→ **BRIEF**
Among these entries, how many lines contain "README"? Say the number and nothing else.

(Dataset entries)
+++++

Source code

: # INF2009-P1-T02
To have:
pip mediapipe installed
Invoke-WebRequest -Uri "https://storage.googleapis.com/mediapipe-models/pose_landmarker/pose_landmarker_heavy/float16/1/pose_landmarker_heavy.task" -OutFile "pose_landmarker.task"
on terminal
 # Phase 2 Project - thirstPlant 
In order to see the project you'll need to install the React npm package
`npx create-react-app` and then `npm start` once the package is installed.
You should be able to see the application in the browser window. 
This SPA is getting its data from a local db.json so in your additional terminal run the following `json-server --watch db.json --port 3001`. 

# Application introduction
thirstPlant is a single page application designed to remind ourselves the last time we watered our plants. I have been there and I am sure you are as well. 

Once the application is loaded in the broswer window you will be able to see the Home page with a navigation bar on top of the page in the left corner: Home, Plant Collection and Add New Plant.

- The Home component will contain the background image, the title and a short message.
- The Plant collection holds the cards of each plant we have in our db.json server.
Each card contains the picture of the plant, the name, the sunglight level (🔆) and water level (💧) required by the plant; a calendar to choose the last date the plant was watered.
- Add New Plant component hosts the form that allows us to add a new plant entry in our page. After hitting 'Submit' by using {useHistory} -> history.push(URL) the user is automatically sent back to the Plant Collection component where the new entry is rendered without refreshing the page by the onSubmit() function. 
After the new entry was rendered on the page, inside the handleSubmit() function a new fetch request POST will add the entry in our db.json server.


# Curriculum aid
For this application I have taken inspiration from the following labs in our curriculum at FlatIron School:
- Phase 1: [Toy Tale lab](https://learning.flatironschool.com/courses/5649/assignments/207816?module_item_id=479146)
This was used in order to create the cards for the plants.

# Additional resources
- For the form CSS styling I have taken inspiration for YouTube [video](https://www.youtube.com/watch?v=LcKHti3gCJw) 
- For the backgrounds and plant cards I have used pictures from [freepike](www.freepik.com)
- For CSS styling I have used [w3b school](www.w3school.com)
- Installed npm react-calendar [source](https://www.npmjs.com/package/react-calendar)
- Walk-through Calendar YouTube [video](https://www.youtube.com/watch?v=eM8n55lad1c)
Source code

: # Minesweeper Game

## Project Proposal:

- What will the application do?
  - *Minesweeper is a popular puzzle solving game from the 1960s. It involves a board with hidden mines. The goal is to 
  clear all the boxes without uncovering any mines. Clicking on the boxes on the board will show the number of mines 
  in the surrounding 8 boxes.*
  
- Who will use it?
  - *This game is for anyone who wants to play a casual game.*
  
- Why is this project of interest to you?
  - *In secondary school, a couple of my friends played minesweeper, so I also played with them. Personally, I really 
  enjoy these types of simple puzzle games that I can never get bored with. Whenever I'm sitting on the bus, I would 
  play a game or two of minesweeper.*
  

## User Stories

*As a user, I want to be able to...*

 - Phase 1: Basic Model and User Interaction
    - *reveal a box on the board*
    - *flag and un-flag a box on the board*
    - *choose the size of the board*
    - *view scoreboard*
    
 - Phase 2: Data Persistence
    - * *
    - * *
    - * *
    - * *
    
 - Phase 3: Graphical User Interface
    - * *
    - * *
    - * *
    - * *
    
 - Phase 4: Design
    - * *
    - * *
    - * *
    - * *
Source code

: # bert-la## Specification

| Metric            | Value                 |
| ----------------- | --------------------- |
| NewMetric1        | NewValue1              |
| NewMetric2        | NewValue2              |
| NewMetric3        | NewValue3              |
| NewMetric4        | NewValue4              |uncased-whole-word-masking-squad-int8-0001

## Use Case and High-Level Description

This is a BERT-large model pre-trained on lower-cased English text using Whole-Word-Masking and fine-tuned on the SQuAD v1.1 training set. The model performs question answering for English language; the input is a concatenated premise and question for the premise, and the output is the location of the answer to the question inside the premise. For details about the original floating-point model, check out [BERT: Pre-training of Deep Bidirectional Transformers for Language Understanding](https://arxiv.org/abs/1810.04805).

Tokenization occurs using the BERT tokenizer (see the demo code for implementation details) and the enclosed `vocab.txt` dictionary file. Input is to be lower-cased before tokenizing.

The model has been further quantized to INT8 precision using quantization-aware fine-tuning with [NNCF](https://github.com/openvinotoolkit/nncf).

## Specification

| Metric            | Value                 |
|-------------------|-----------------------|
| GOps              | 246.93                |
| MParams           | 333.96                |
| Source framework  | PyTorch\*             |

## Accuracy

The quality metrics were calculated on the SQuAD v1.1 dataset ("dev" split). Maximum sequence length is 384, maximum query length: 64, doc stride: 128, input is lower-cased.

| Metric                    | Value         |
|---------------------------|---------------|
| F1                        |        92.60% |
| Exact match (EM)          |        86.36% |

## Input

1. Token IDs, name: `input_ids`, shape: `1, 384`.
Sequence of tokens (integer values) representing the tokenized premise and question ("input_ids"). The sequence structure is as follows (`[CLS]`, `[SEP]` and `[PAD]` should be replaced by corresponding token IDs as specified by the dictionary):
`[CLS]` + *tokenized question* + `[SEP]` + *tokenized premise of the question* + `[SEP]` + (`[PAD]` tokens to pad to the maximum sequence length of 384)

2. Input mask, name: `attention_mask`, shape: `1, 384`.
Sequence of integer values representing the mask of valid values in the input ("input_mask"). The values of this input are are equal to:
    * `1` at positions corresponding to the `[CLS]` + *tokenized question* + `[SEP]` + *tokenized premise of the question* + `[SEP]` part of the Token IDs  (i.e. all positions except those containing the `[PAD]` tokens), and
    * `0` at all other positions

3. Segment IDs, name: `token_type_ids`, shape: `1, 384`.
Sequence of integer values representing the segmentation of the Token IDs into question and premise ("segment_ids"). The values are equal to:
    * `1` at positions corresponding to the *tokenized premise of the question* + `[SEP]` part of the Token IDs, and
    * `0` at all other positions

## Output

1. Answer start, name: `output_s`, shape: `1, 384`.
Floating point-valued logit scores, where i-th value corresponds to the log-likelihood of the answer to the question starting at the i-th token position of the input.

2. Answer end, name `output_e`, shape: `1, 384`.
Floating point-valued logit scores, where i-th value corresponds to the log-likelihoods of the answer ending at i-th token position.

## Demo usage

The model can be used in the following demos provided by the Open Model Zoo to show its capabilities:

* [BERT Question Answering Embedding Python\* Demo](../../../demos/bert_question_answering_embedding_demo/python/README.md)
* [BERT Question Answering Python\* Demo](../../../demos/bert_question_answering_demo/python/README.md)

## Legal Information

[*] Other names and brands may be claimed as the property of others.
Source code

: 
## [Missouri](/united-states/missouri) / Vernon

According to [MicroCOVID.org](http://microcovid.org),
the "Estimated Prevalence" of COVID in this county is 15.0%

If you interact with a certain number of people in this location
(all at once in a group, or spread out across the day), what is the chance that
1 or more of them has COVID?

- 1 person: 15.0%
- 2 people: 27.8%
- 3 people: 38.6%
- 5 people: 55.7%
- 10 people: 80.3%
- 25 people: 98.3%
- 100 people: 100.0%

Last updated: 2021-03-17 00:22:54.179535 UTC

+++++

→ **ANSWER SPACE**
2